Discovering God’s will is interesting to most people. We would like to consider what God’s will is for our lives and decide if we want to follow it. We find doing His will compelling in some ways and terrifying in other ways. The truth is that most of us don’t wake up each morning with the thought: I wonder what God’s good, pleasing and perfect will is for me today!

The reason for that can be deduced from Romans 12:1-2,

“Therefore, I urge you, brothers, in view of God's mercy, to offer your bodies as living sacrifices, holy and pleasing to God—this is your spiritual act of worship. Do not conform any longer to the pattern of this world, but be transformed by the renewing of your mind.

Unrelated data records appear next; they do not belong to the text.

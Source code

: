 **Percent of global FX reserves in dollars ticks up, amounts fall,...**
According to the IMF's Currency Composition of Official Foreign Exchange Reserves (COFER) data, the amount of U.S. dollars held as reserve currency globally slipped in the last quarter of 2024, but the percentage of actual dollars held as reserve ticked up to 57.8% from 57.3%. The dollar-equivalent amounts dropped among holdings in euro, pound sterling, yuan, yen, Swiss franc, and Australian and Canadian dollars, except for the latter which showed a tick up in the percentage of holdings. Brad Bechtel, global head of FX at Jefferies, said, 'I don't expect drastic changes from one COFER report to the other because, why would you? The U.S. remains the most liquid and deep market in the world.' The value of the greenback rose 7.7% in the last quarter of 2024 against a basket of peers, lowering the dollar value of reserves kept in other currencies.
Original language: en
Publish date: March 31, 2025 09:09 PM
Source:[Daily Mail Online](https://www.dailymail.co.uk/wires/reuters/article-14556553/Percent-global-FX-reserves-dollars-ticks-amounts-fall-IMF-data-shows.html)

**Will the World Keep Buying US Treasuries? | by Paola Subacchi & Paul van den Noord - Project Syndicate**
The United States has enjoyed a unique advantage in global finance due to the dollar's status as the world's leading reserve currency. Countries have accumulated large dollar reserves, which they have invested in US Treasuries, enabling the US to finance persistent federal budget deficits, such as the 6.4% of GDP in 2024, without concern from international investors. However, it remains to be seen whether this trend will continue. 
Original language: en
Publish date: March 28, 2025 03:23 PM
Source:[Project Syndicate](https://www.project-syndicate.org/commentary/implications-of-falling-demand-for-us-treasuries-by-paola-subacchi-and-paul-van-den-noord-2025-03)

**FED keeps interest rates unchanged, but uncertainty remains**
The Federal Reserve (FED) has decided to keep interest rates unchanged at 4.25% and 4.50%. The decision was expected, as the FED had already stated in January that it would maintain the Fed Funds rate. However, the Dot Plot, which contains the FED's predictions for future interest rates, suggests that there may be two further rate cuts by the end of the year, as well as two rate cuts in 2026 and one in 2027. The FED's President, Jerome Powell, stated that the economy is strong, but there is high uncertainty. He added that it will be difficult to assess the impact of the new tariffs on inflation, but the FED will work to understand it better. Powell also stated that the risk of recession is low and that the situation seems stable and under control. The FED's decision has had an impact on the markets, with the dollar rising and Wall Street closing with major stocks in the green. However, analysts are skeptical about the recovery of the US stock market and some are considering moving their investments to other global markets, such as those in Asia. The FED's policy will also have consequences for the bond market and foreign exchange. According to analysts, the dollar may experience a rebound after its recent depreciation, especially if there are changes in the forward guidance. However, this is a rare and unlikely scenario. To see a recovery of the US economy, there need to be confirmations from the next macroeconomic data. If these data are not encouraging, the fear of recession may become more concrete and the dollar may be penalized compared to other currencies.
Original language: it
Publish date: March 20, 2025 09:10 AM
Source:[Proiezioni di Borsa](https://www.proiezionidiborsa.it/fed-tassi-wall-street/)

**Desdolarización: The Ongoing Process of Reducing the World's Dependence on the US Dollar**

Then you will be able to test and approve what God's will is—his good, pleasing and perfect will.”

The reason we don’t think of God’s will as good, pleasing and perfect is probably because our minds are focused on a different definition of good, pleasing and perfect.. That should be freeing news in some ways. It’s not that God’s will is something to be feared; it is that God’s will is something that requires the right kind of mind—one that is not conformed to this world.

You might think that loving God’s will means loving God. That is not necessarily true. You can believe God, love God and even believe He cares for you and not love His will if you haven’t loved Him with all your mind. Loving God with all your heart is believing God is good, loving and kind. Loving God with all your mind is believing God is good and His ways are good.

Thomas Keating says, “…the prayer of the day asks that we be shown, the good, the acceptable, and the perfect will of God. This prayer suggests that there are three degrees of submission to the will of God. The good will of God is the will above every other affection. And the perfect will of God is his will above every other love including ourselves. ”[1] Keating didn’t make a suggestion about the acceptable will of God. I might add the acceptable will of God is when we respond to His will above our own will. We can only fully accept God’s will when our minds are transformed enough to believe His will is perfect and good.

If you are having trouble knowing the will of God, turn your attention to knowing the goodness of God. Your mind won’t accept what it doesn’t believe to be good. Oh that we could all honestly pray the prayer of St. Francis:

God:
I offer myself to Thee to build with me and to do with me as Thou wilt.
Relieve me of the bondage of self that I may better do Thy will.
Take away my difficulties so that victory over them may bear witness to those I would help.
Of Thy power, Thy love and Thy way of life, may I do Thy will always. AMEN.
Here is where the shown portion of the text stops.